Abstract

Non-small-cell carcinoma (NSCLC) is one of the most lethal malignancies of lung cancers and its prognosis remains dismal due to the paucity of effective therapeutic targets. Recent reports show that Golgi membrane protein 1 (GOLM1) is highly expressed in a variety of tumor cells, functions as a negative regulator of T cells and then promotes tumor progression. However, its expression and role in NSCLC remain unclear. Herein, we showed that GOLM1 was markedly up-regulated in NSCLC cell lines and clinical tissues.
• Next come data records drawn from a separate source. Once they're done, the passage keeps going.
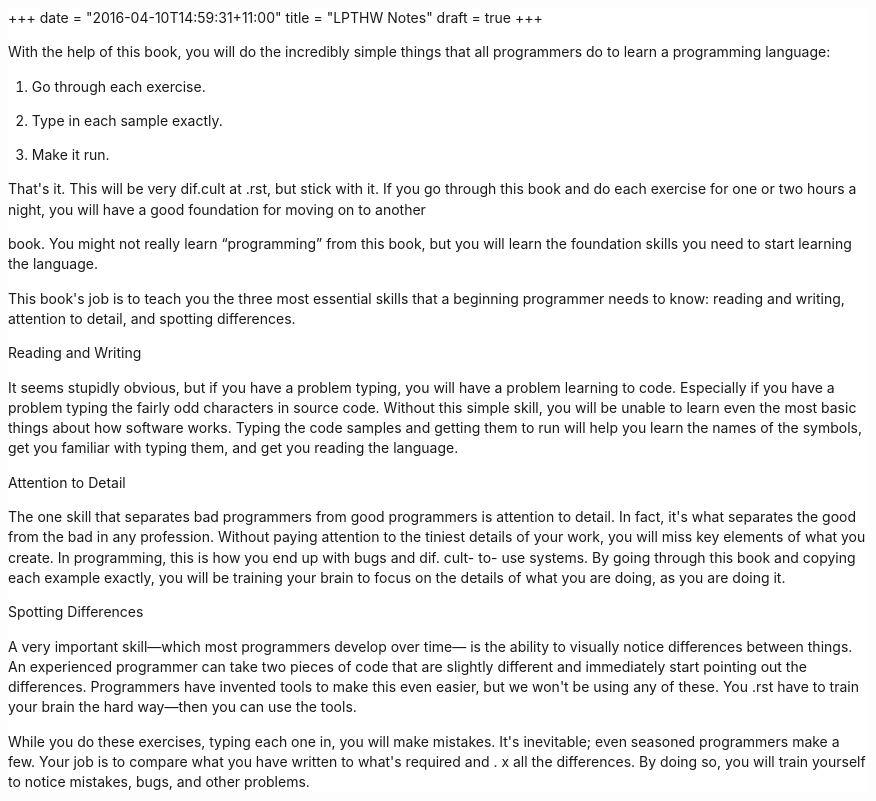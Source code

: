 +++
date = "2016-04-10T14:59:31+11:00"
title = "LPTHW Notes"
draft = true
+++






With the help of this book, you will do the incredibly simple things that all programmers do to learn a programming language: 
1. Go through each exercise. 

2. Type in each sample exactly. 

3. Make it run. 



That's it. This will be very dif.cult at .rst, but stick with it. If you go through this book and do each exercise for one or two hours a night, you will have a good foundation for moving on to another 

 

book. You might not really learn “programming” from this book, but you will learn the founda­tion skills you need to start learning the language. 

This book's job is to teach you the three most essential skills that a beginning programmer needs to know: reading and writing, attention to detail, and spotting differences. 

Reading and Writing 

It seems stupidly obvious, but if you have a problem typing, you will have a problem learning to code. Especially if you have a problem typing the fairly odd characters in source code. Without this simple skill, you will be unable to learn even the most basic things about how software works. 
Typing the code samples and getting them to run will help you learn the names of the symbols, get you familiar with typing them, and get you reading the language. 

Attention to Detail 

The one skill that separates bad programmers from good programmers is attention to detail. In fact, it's what separates the good from the bad in any profession. Without paying attention to the tiniest details of your work, you will miss key elements of what you create. In programming, this is how you end up with bugs and dif. cult- to- use systems. 
By going through this book and copying each example exactly, you will be training your brain to focus on the details of what you are doing, as you are doing it. 

Spotting Differences 

A very important skill—which most programmers develop over time— is the ability to visually notice differences between things. An experienced programmer can take two pieces of code that are slightly different and immediately start pointing out the differences. Programmers have invented tools to make this even easier, but we won't be using any of these. You .rst have to train your brain the hard way—then you can use the tools. 

While you do these exercises, typing each one in, you will make mistakes. It's inevitable; even seasoned programmers make a few. Your job is to compare what you have written to what's required and . x all the differences. By doing so, you will train yourself to notice mistakes, bugs, and other problems. 
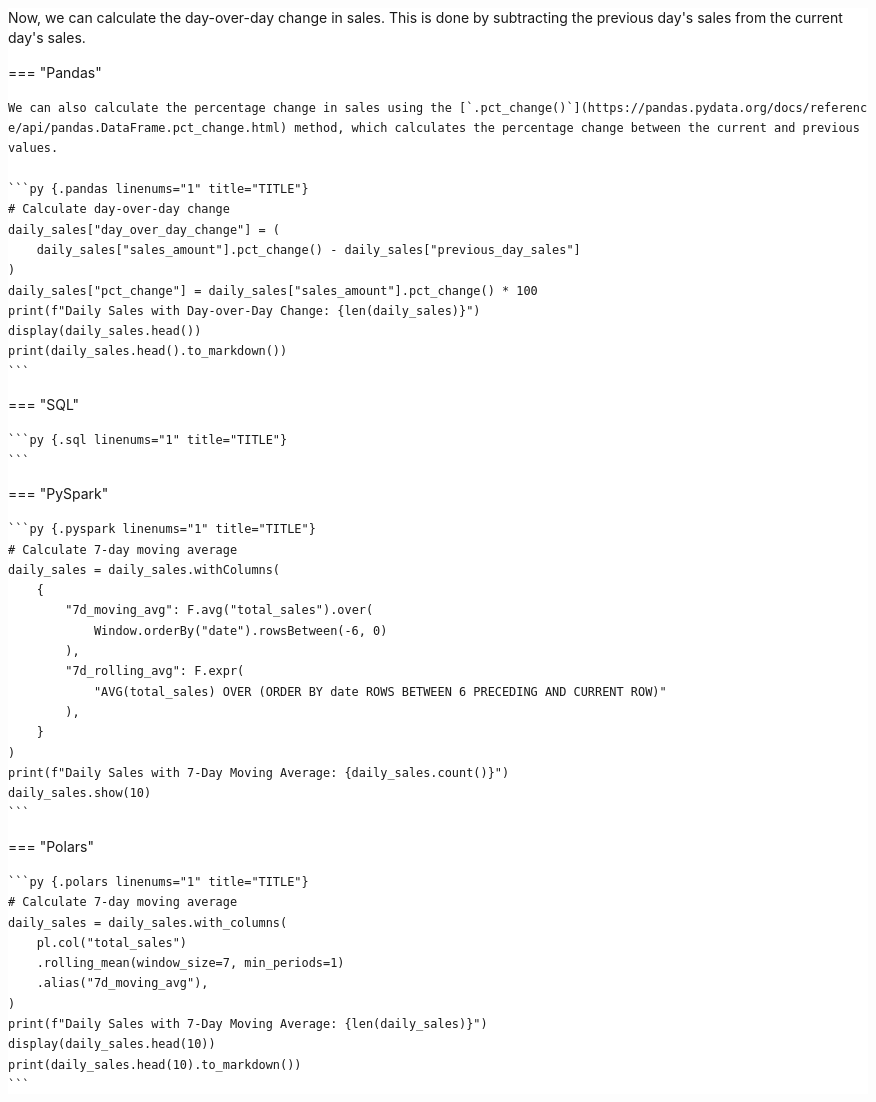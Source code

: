 Now, we can calculate the day-over-day change in sales. This is done by subtracting the previous day's sales from the current day's sales.

=== "Pandas"

    We can also calculate the percentage change in sales using the [`.pct_change()`](https://pandas.pydata.org/docs/reference/api/pandas.DataFrame.pct_change.html) method, which calculates the percentage change between the current and previous values.

    ```py {.pandas linenums="1" title="TITLE"}
    # Calculate day-over-day change
    daily_sales["day_over_day_change"] = (
        daily_sales["sales_amount"].pct_change() - daily_sales["previous_day_sales"]
    )
    daily_sales["pct_change"] = daily_sales["sales_amount"].pct_change() * 100
    print(f"Daily Sales with Day-over-Day Change: {len(daily_sales)}")
    display(daily_sales.head())
    print(daily_sales.head().to_markdown())
    ```

=== "SQL"

    ```py {.sql linenums="1" title="TITLE"}
    ```

=== "PySpark"

    ```py {.pyspark linenums="1" title="TITLE"}
    # Calculate 7-day moving average
    daily_sales = daily_sales.withColumns(
        {
            "7d_moving_avg": F.avg("total_sales").over(
                Window.orderBy("date").rowsBetween(-6, 0)
            ),
            "7d_rolling_avg": F.expr(
                "AVG(total_sales) OVER (ORDER BY date ROWS BETWEEN 6 PRECEDING AND CURRENT ROW)"
            ),
        }
    )
    print(f"Daily Sales with 7-Day Moving Average: {daily_sales.count()}")
    daily_sales.show(10)
    ```

=== "Polars"

    ```py {.polars linenums="1" title="TITLE"}
    # Calculate 7-day moving average
    daily_sales = daily_sales.with_columns(
        pl.col("total_sales")
        .rolling_mean(window_size=7, min_periods=1)
        .alias("7d_moving_avg"),
    )
    print(f"Daily Sales with 7-Day Moving Average: {len(daily_sales)}")
    display(daily_sales.head(10))
    print(daily_sales.head(10).to_markdown())
    ```
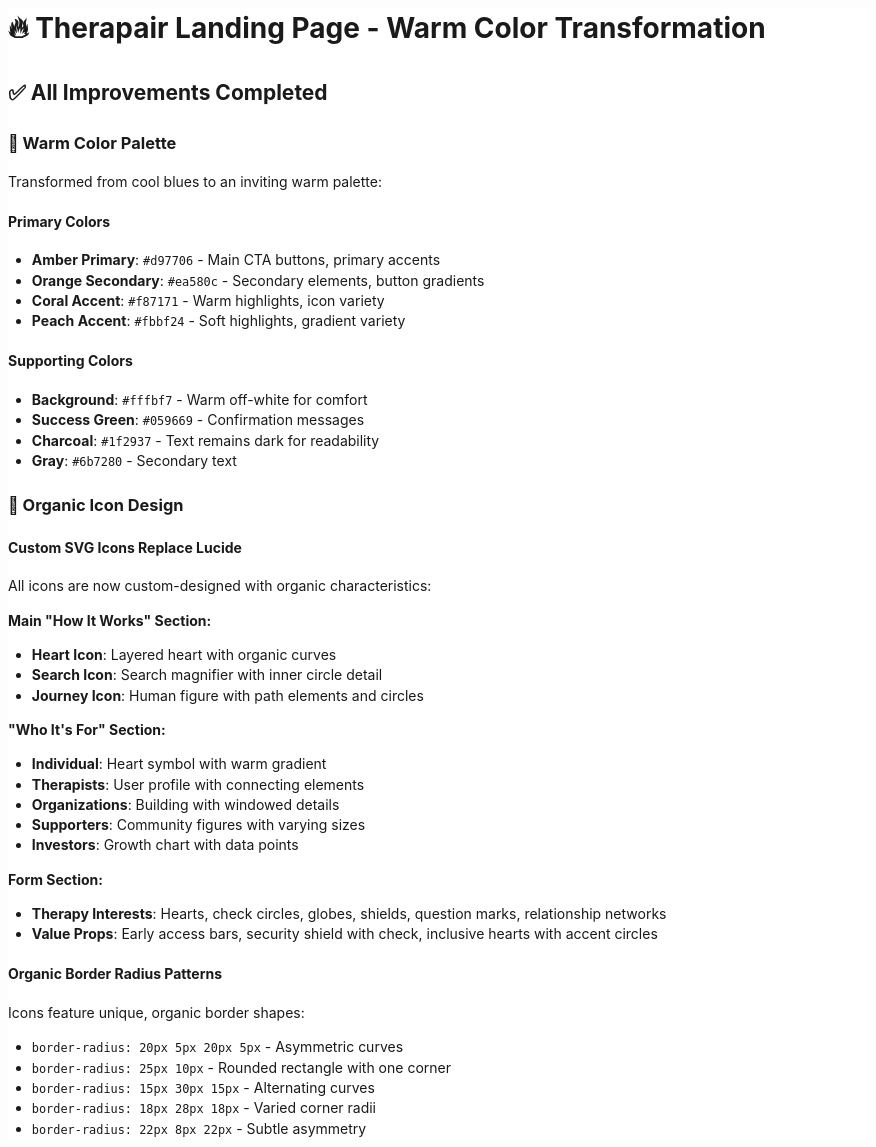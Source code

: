 # 🔥 Therapair Landing Page - Warm Color Transformation

## ✅ **All Improvements Completed**

### **🎨 Warm Color Palette**
Transformed from cool blues to an inviting warm palette:

#### **Primary Colors**
- **Amber Primary**: `#d97706` - Main CTA buttons, primary accents
- **Orange Secondary**: `#ea580c` - Secondary elements, button gradients
- **Coral Accent**: `#f87171` - Warm highlights, icon variety
- **Peach Accent**: `#fbbf24` - Soft highlights, gradient variety

#### **Supporting Colors**
- **Background**: `#fffbf7` - Warm off-white for comfort
- **Success Green**: `#059669` - Confirmation messages
- **Charcoal**: `#1f2937` - Text remains dark for readability
- **Gray**: `#6b7280` - Secondary text

### **🌟 Organic Icon Design**

#### **Custom SVG Icons Replace Lucide**
All icons are now custom-designed with organic characteristics:

**Main "How It Works" Section:**
- **Heart Icon**: Layered heart with organic curves
- **Search Icon**: Search magnifier with inner circle detail
- **Journey Icon**: Human figure with path elements and circles

**"Who It's For" Section:**
- **Individual**: Heart symbol with warm gradient
- **Therapists**: User profile with connecting elements
- **Organizations**: Building with windowed details
- **Supporters**: Community figures with varying sizes
- **Investors**: Growth chart with data points

**Form Section:**
- **Therapy Interests**: Hearts, check circles, globes, shields, question marks, relationship networks
- **Value Props**: Early access bars, security shield with check, inclusive hearts with accent circles

#### **Organic Border Radius Patterns**
Icons feature unique, organic border shapes:
- `border-radius: 20px 5px 20px 5px` - Asymmetric curves
- `border-radius: 25px 10px` - Rounded rectangle with one corner
- `border-radius: 15px 30px 15px` - Alternating curves
- `border-radius: 18px 28px 18px` - Varied corner radii
- `border-radius: 22px 8px 22px` - Subtle asymmetry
Clinically, NSCLC patients with high expression of GOLM1 had shorter overall survival (OS) and high GOLM1 expression in tumor samples was significantly related to malignant phenotype, such as lymph node metastasis and high tumor stage. Ectopic expression of GOLM1 in NSCLC cells induced epithelial-to-mesenchymal transition (EMT) and promoted proliferation, migration, and invasion of NSCLC cells in vitro. Furthermore, GOLM1 overexpressing significantly promoted the tumorigenicity of NSCLC cells in vivo whereas silencing endogenous GOLM1 caused an opposite outcome. Moreover, we demonstrated that GOLM1 enhanced NSCLC aggressiveness by activating matrix metalloproteinase-13 (MMP13) signaling. Together, our results provided new evidence that GOLM1 overexpression promoted the progression of NSCLC and might represent a novel therapeutic target for its treatment.